[RFC 3/4] mm: support remove_mapping in irqcontext

From: Minchan Kim
Date: Sun May 12 2013 - 22:11:07 EST


This patch makes to use remove_mapping in irq context.
For it, this patch adds irqcontext argument in some functions
(ex, remove_maping and __remove_mapping) but these functions
are not hot path so i believe it's not a problem.

And it exports swap_info_get and check that we can get a
swap_info_struct->s lock in advance in irq context.
Because __swapcache_free must be succesful.
Otherwise, If __swapcache_free can be failed, we should rollback
things done by __delete_from_swap_cache and it could need memory
allocation for radix tree node in irq context.

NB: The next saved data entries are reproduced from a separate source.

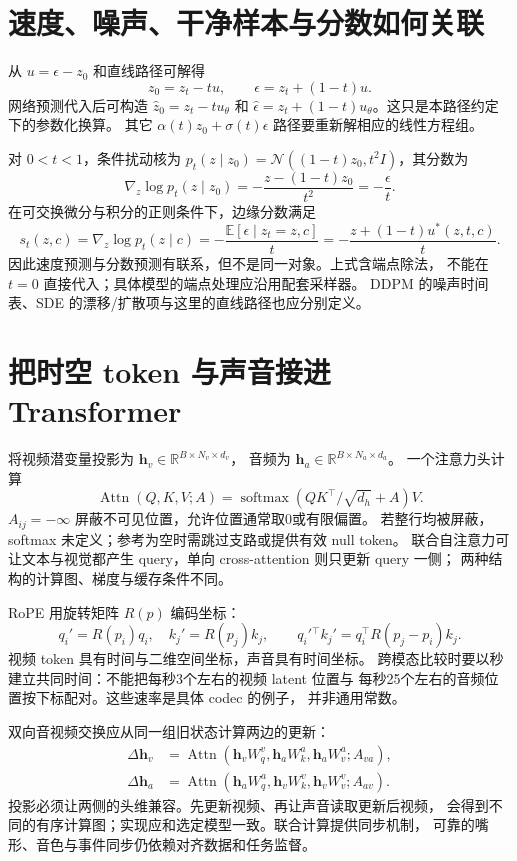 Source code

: \section{速度、噪声、干净样本与分数如何关联}

从 $u=\epsilon-z_0$ 和直线路径可解得
\[
z_0=z_t-tu,\qquad \epsilon=z_t+(1-t)u.
\]
网络预测代入后可构造 $\hat z_0=z_t-tu_\theta$ 和
$\hat\epsilon=z_t+(1-t)u_\theta$。这只是本路径约定下的参数化换算。
其它 $\alpha(t)z_0+\sigma(t)\epsilon$ 路径要重新解相应的线性方程组。

对 $0<t<1$，条件扰动核为
$p_t(z\mid z_0)=\mathcal N((1-t)z_0,t^2I)$，其分数为
\[
\nabla_z\log p_t(z\mid z_0)
=-\frac{z-(1-t)z_0}{t^2}=-\frac{\epsilon}{t}.
\]
在可交换微分与积分的正则条件下，边缘分数满足
\[
s_t(z,c)=\nabla_z\log p_t(z\mid c)
=-\frac{\mathbb E[\epsilon\mid z_t=z,c]}{t}
=-\frac{z+(1-t)u^*(z,t,c)}{t}.
\]
因此速度预测与分数预测有联系，但不是同一对象。上式含端点除法，
不能在 $t=0$ 直接代入；具体模型的端点处理应沿用配套采样器。
DDPM 的噪声时间表、SDE 的漂移/扩散项与这里的直线路径也应分别定义。

\section{把时空 token 与声音接进 Transformer}

将视频潜变量投影为 $\mathbf h_v\in\mathbb R^{B\times N_v\times d_v}$，
音频为 $\mathbf h_a\in\mathbb R^{B\times N_a\times d_a}$。
一个注意力头计算
\[
\operatorname{Attn}(Q,K,V;A)
=\operatorname{softmax}\!\left(QK^\top/\sqrt{d_h}+A\right)V.
\]
$A_{ij}=-\infty$ 屏蔽不可见位置，允许位置通常取0或有限偏置。
若整行均被屏蔽，softmax 未定义；参考为空时需跳过支路或提供有效 null token。
联合自注意力可让文本与视觉都产生 query，单向 cross-attention 则只更新 query 一侧；
两种结构的计算图、梯度与缓存条件不同。

RoPE 用旋转矩阵 $R(p)$ 编码坐标：
\[
q_i'=R(p_i)q_i,\quad k_j'=R(p_j)k_j,\qquad
q_i'{}^\top k_j'=q_i^\top R(p_j-p_i)k_j.
\]
视频 token 具有时间与二维空间坐标，声音具有时间坐标。
跨模态比较时要以秒建立共同时间：不能把每秒3个左右的视频 latent 位置与
每秒25个左右的音频位置按下标配对。这些速率是具体 codec 的例子，
并非通用常数。

双向音视频交换应从同一组旧状态计算两边的更新：
\[
\begin{aligned}
\Delta\mathbf h_v&=\operatorname{Attn}(\mathbf h_vW_q^v,\mathbf h_aW_k^a,\mathbf h_aW_v^a;A_{va}),\\
\Delta\mathbf h_a&=\operatorname{Attn}(\mathbf h_aW_q^a,\mathbf h_vW_k^v,\mathbf h_vW_v^v;A_{av}).
\end{aligned}
\]
投影必须让两侧的头维兼容。先更新视频、再让声音读取更新后视频，
会得到不同的有序计算图；实现应和选定模型一致。联合计算提供同步机制，
可靠的嘴形、音色与事件同步仍依赖对齐数据和任务监督。

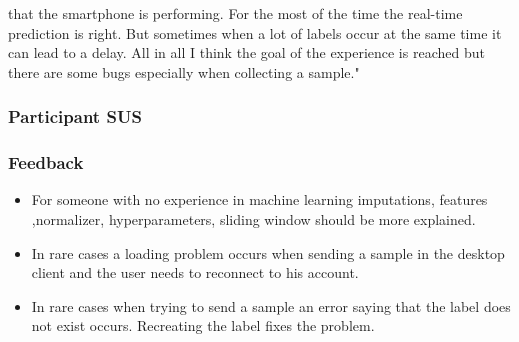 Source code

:that the smartphone is performing. For the most of the time the real-time prediction is right. But sometimes when a lot of labels occur at the same time it can lead to a delay. All in all I think the goal of the experience is reached but there are some bugs especially when collecting a sample."

\subsubsection{Participant SUS}
\begin{table}[h]
\end{table}
\subsubsection{Feedback}
\begin{itemize}
  \item For someone with no experience in machine learning imputations, features ,normalizer, hyperparameters, sliding window should be more explained.
  \newline
  \item In rare cases a loading problem occurs when sending a sample in the desktop client and the user needs to reconnect to his account.
  \newline
  \item In rare cases when trying to send a sample an error saying that the label does not exist occurs. Recreating the label fixes the problem.
  \newline
\end{itemize} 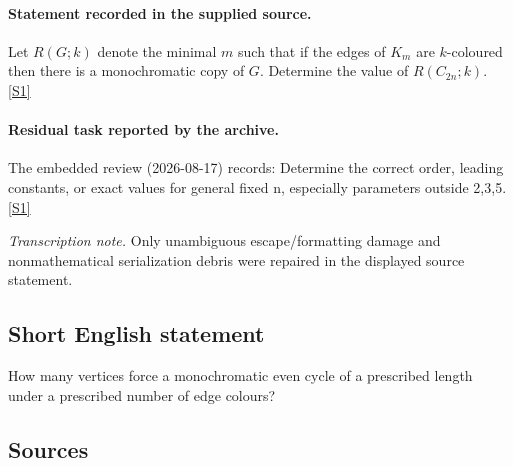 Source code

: \documentclass[11pt,a4paper]{article}
\newcommand{\sref}[2]{\hyperlink{source:#1:#2}{[S#2]}}
\begin{document}
\paragraph{Statement recorded in the supplied source.}
Let $R(G;k)$ denote the minimal $m$ such that if the edges of $K_m$ are $k$-coloured then there is a monochromatic copy of $G$. Determine the value of $ R(C_{2n};k). $ \sref{2174}{1}

\paragraph{Residual task reported by the archive.}

The embedded review (2026-08-17) records: Determine the correct order, leading constants, or exact values for general fixed n, especially parameters outside {2,3,5}. \sref{2174}{1}

{\small\emph{Transcription note.} Only unambiguous escape/formatting damage and nonmathematical serialization debris were repaired in the displayed source statement.}

\subsection{Short English statement}

How many vertices force a monochromatic even cycle of a prescribed length under a prescribed number of edge colours?

\subsection{Sources}
\end{document}
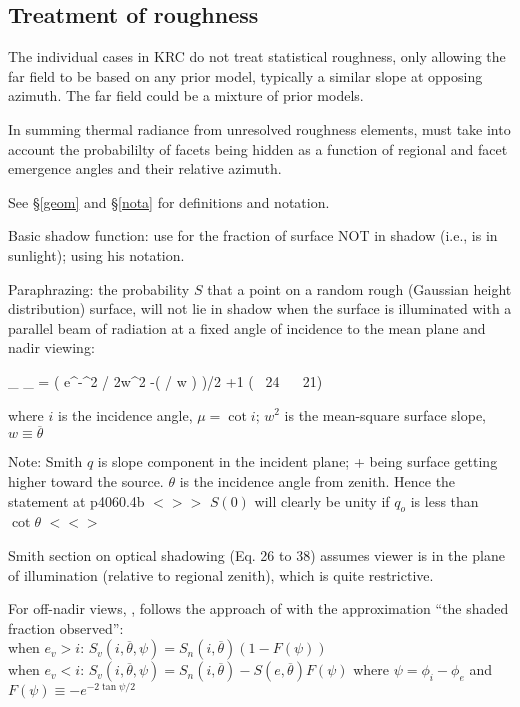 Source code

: \documentclass{article}
\newcommand{\erfc}{\mathrm{erfc}}  %
\newcommand{\qeq}{\hspace{25.mm}} %
\newcommand{\bq}{$ < \! > \!   \! >$ } %
\newcommand{\eq}{ $< \! \! < \! > $ } %
\begin{document}
\pagebreak
\subsection{Treatment of roughness}  %

The individual cases in KRC do not treat statistical roughness, only allowing
the far field to be based on any prior model, typically a similar slope at
opposing azimuth. The far field could be a mixture of prior models.

In summing thermal radiance from unresolved roughness elements, must take into
account the probabililty of facets being hidden as a function of regional and
facet emergence angles and their relative azimuth.

 See \S \ref{geom} and \S \ref{nota} for definitions and notation.

Basic shadow function: use  for the fraction of surface NOT in 
shadow (i.e., is in sunlight); using his notation. %

Paraphrazing: the probability $S$ that a point on a random rough (Gaussian height
distribution) surface, will not lie in shadow when the surface is illuminated
with a parallel beam of radiation at a fixed angle of incidence to the mean
plane and nadir viewing:

\qbn {}_{} \Leftarrow  {}_{} = \frac{ 1- \frac{1}{2} \erfc \left( \mu / \sqrt{2} w \right) } 
{\left(  \cdot {}
e^{-\mu^2 / 2w^2} -\erfc \left(  \mu /  w \right) \right)/2  +1 } \qeq ( \ 24 \  \ 21) \qen

where $i$ is the incidence angle, $\mu = \cot i $; $w^2$ is the mean-square
surface slope, $w \equiv \overline{\theta} $

Note: Smith $q$ is slope component in the incident plane; + being surface
getting higher toward the source. $\theta$ is the incidence angle from
zenith. Hence the statement at p4060.4b \bq $S(0)$ will clearly be unity if
$q_o$ is less than $\cot \theta$ \eq

Smith section on optical shadowing (Eq. 26 to 38) assumes viewer is in the plane
of illumination (relative to regional zenith), which is quite restrictive.

  For off-nadir views,  , follows the approach of  with the approximation ``the shaded fraction observed'':
\\ when $e_v>i$: $S_v(i,\overline{\theta},\psi)=S_n(i,\overline{\theta}) \left( 1-F(\psi) \right) $
\\ when $e_v<i$: $S_v(i,\overline{\theta},\psi)=S_n(i,\overline{\theta}) -S(e,\overline{\theta})F(\psi) $
\qi  where $\psi = \phi_i-\phi_e$  and $F(\psi) \equiv -e^{-2 \tan \psi/2} $
\end{document}
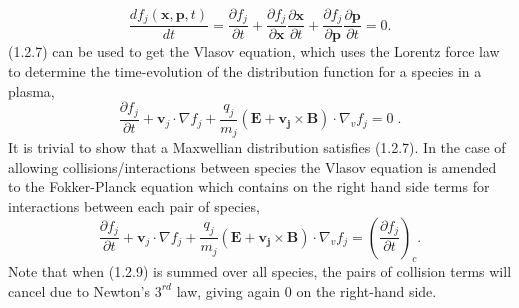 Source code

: \documentclass[12pt]{article}
\numberwithin{equation}{subsection}
\begin{document}
   \begin{equation}
      \frac{df_j(\bm{x},\bm{p},t)}{dt} = \frac{\partial f_j}{\partial t}
                                       + \frac{\partial f_j}{\partial \bm{x}}\frac{\partial \bm{x}}{\partial t}
                                       + \frac{\partial f_j}{\partial \bm{p}}\frac{\partial \bm{p}}{\partial t} = 0.                     
   \end{equation}
(1.2.7) can be used to get the Vlasov equation\cite{WessonD}, which uses the Lorentz force law to determine the time-evolution
of the distribution function for a species in a plasma,
   \begin{equation}
      \frac{\partial f_j}{\partial t} + \bm{v}_j\cdot\nabla f_j + \frac{q_j}{m_j}(\bm{E} + \bm{v_j}\times\bm{B})\cdot\nabla_v f_j = 0\;.
   \end{equation}
It is trivial to show that a Maxwellian distribution satisfies (1.2.7). In the case of allowing collisions/interactions between species the
Vlasov equation is amended to the Fokker-Planck equation which contains on the right hand side terms for interactions between each pair of species\cite{WessonD},
   \begin{equation}
      \frac{\partial f_j}{\partial t} + \bm{v}_j\cdot\nabla f_j
      + \frac{q_j}{m_j}(\bm{E} + \bm{v_j}\times\bm{B})\cdot\nabla_v f_j = \left(\frac{\partial f_j}{\partial t}\right)_c.
   \end{equation}
Note that when (1.2.9) is summed over all species, the pairs of collision terms will cancel due to Newton's $3^{rd}$ law,
giving again $0$ on the right-hand side.
\end{document}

More concern is handling for mem_cgroup_uncharge_swapcache in
irqcontext, which isn't aware of irqcontext at the moment and it
should be successful like above reason.

After I review that code, I think it's not a big challenge if I missed
somethings.

My rough plan is following as,

1. Make mctz->lock beging aware of irq by changing spin_lock with
spin_lock_irqsave.
2. Introuduce new argument "locked" in __mem_cgroup_uncharge_common
so that __mem_cgroup_uncharge_common can avoid lock_page_cgroup in
irqcontext to avoid deadlock but caller in irqcontext should be held
it in advance by next patch.
3. Introduce try_lock_page_cgroup, which will be used __swapcache_free.
4. __remove_mapping can held a page_cgroup lock in advance before calling
__swapcache_free

I'd like to listen memcg people's opinions before diving into coding.

Signed-off-by: Minchan Kim <minchan@xxxxxxxxxx>
---
fs/splice.c | 2 +-
include/linux/swap.h | 12 ++++++++++-
mm/swapfile.c | 2 +-
mm/truncate.c | 2 +-
mm/vmscan.c | 56 +++++++++++++++++++++++++++++++++++++++++++---------
5 files changed, 61 insertions(+), 13 deletions(-)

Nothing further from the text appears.